**Given entries**
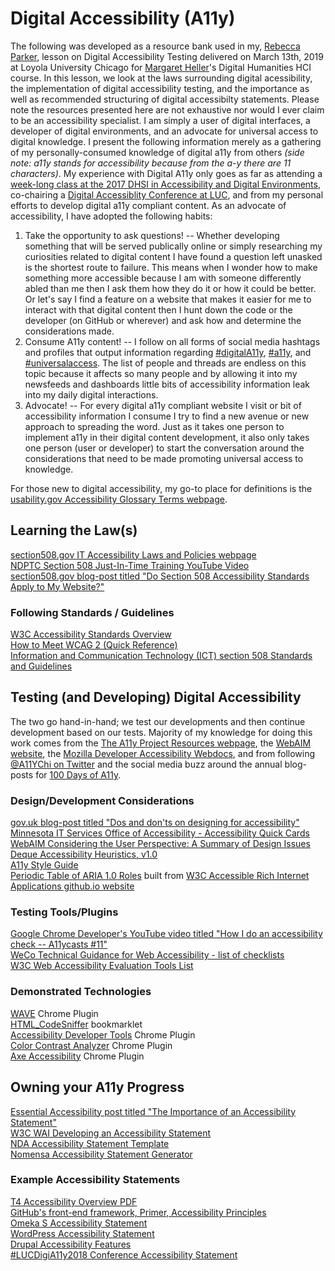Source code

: # Digital Accessibility (A11y)  
  
The following was developed as a resource bank used in my, [Rebecca Parker](https://github.com/RJP43), lesson on Digital Accessibility Testing delivered on March 13th, 2019 at Loyola University Chicago for [Margaret Heller](https://github.com/gloriousgeneralist)'s Digital Humanities HCI course.  In this lesson, we look at the laws surrounding digital acessibility, the implementation of digital accessibility testing, and the importance as well as recommended structuring of digital accessibilty statements. Please note the resources presented here are not exhaustive nor would I ever claim to be an accessibility specialist. I am simply a user of digital interfaces, a developer of digital environments, and an advocate for universal access to digital knowledge. I present the following information merely as a gathering of my personally-consumed knowledge of digital a11y from others _(side note: a11y stands for accessibility because from the a-y there are 11 characters)_. My experience with Digital A11y only goes as far as attending a [week-long class at the 2017 DHSI in Accessibility and Digital Environments](http://bit.ly/2snc5Sq), co-chairing a [Digital Accessiblity Conference at LUC](https://lucdigia11y.wordpress.com/), and from my personal efforts to develop digital a11y compliant content. As an advocate of accessibility, I have adopted the following habits:  
1. Take the opportunity to ask questions! -- Whether developing something that will be served publically online or simply researching my curiosities related to digital content I have found a question left unasked is the shortest route to failure. This means when I wonder how to make something more accessible because I am with someone differently abled than me then I ask them how they do it or how it could be better. Or let's say I find a feature on a website that makes it easier for me to interact with that digital content then I hunt down the code or the developer (on GitHub or wherever) and ask how and determine the considerations made.   
2. Consume A11y content! -- I follow on all forms of social media hashtags and profiles that output information regarding [#digitalA11y](https://twitter.com/search?q=%23digitala11y&src=typd), [#a11y](https://twitter.com/search?q=%23a11y&src=typd), and [#universalaccess](https://twitter.com/search?f=tweets&vertical=default&q=%23universalAccess&src=typd). The list of people and threads are endless on this topic because it affects so many people and by allowing it into my newsfeeds and dashboards little bits of accessibility information leak into my daily digital interactions.   
3. Advocate! -- For every digital a11y compliant website I visit or bit of accessibility information I consume I try to find a new avenue or new approach to spreading the word. Just as it takes one person to implement a11y in their digital content development, it also only takes one person (user or developer) to start the conversation around the considerations that need to be made promoting universal access to knowledge.     

For those new to digital accessibility, my go-to place for definitions is the [usability.gov Accessibility Glossary Terms webpage](https://www.usability.gov/what-and-why/glossary/tag/accessibility/).
  
## Learning the Law(s)  
 [section508.gov IT Accessibility Laws and Policies webpage](https://www.section508.gov/manage/laws-and-policies)  
 [NDPTC Section 508 Just-In-Time Training YouTube Video](https://www.youtube.com/watch?v=gDe828R_suI)  
 [section508.gov blog-post titled "Do Section 508 Accessibility Standards Apply to My Website?"](https://www.section508.gov/blog/do-section-508-accessibility-standards-apply-to-mywebsite)  
 
 ### Following Standards / Guidelines  
 
 [W3C Accessibility Standards Overview](https://www.w3.org/WAI/standards-guidelines/)  
 [How to Meet WCAG 2 (Quick Reference)](https://www.w3.org/WAI/WCAG21/quickref/?versions=2.0)  
 [Information and Communication Technology (ICT) section 508 Standards and Guidelines](https://www.access-board.gov/guidelines-and-standards/communications-and-it/about-the-ict-refresh/final-rule/single-file-version)    
  
## Testing (and Developing) Digital Accessibility
The two go hand-in-hand; we test our developments and then continue development based on our tests. Majority of my knowledge for doing this work comes from the [The A11y Project Resources webpage](https://a11yproject.com/resources), the [WebAIM website](https://webaim.org/), the [Mozilla Developer Accessibility Webdocs](https://developer.mozilla.org/en-US/docs/Web/Accessibility), and from following [@A11YChi on Twitter](https://twitter.com/A11YChi) and the social media buzz around the annual blog-posts for [100 Days of A11y](https://100daysofa11y.com/).   
### Design/Development Considerations   
[gov.uk blog-post titled "Dos and don'ts on designing for accessibility"](https://accessibility.blog.gov.uk/2016/09/02/dos-and-donts-on-designing-for-accessibility/)  
[Minnesota IT Services Office of Accessibility - Accessibility Quick Cards](https://mn.gov/mnit/assets/CompleteSetAccessibilityQuickCards2017_tcm38-294078.pdf)  
[WebAIM Considering the User Perspective: A Summary of Design Issues](https://webaim.org/articles/userperspective/)   
[Deque Accessibility Heuristics, v1.0](https://drive.google.com/file/d/1QkURByXUk4NOtl7jw6VtyCUi4_JjlP6d/view?usp=sharing)  
[A11y Style Guide](https://a11y-style-guide.com/style-guide/)  
[Periodic Table of ARIA 1.0 Roles](https://dylanb.github.io/periodic-aria-roles.html) built from [W3C Accessible Rich Internet Applications github.io website](https://w3c.github.io/aria/)    

### Testing Tools/Plugins   
[Google Chrome Developer's YouTube video titled "How I do an accessibility check -- A11ycasts #11"](https://www.youtube.com/watch?v=cOmehxAU_4s)  
[WeCo Technical Guidance for Web Accessibility - list of checklists](https://theweco.com/technical-guidance-for-web-accessibility/)  
[W3C Web Accessibility Evaluation Tools List](https://www.w3.org/WAI/ER/tools/)  

### Demonstrated Technologies  
[WAVE](http://wave.webaim.org/) Chrome Plugin  
[HTML_CodeSniffer](https://squizlabs.github.io/HTML_CodeSniffer/) bookmarklet  
[Accessibility Developer Tools](https://developers.google.com/web/tools/chrome-devtools/accessibility/reference) Chrome Plugin  
[Color Contrast Analyzer](https://accessibility.oit.ncsu.edu/tools/color-contrast-chrome/) Chrome Plugin  
[Axe Accessibility](https://www.deque.com/axe/) Chrome Plugin  
  
## Owning your A11y Progress  
[Essential Accessibility post titled "The Importance of an Accessibility Statement"](https://www.essentialaccessibility.com/blog/accessibility-statement/)     
[W3C WAI Developing an Accessibility Statement](https://www.w3.org/WAI/planning/statements/)    
[NDA Accessibility Statement Template](http://nda.ie/Resources/Accessibility-toolkit/Accessibility-Statement-Template/)    
[Nomensa Accessibility Statement Generator](https://www.accessibilitystatementgenerator.com/)    

### Example Accessibility Statements  
[T4 Accessibility Overview PDF](https://www.terminalfour.com/resources/productsolution-overviews/TERMINALFOUR-Accessibility-Overview.pdf)    
[GitHub's front-end framework, Primer, Accessibility Principles](https://styleguide.github.com/primer/principles/accessibility/)    
[Omeka S Accessibility Statement](https://omeka.org/s/docs/user-manual/accessibility/)    
[WordPress Accessibility Statement](https://en.support.wordpress.com/accessibility/)    
[Drupal Accessibility Features](https://www.drupal.org/about/features/accessibility)  
[#LUCDigiA11y2018 Conference Accessibility Statement](https://lucdigia11y.wordpress.com/2018/02/12/digital-content-accessibility-statement/)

**Exercise requirements**
What belongs in the answer is each line of the data that has the word "Quick".

**Solution**
 [How to Meet WCAG 2 (Quick Reference)](https://www.w3.org/WAI/WCAG21/quickref/?versions=2.0)  
[Minnesota IT Services Office of Accessibility - Accessibility Quick Cards](https://mn.gov/mnit/assets/CompleteSetAccessibilityQuickCards2017_tcm38-294078.pdf)  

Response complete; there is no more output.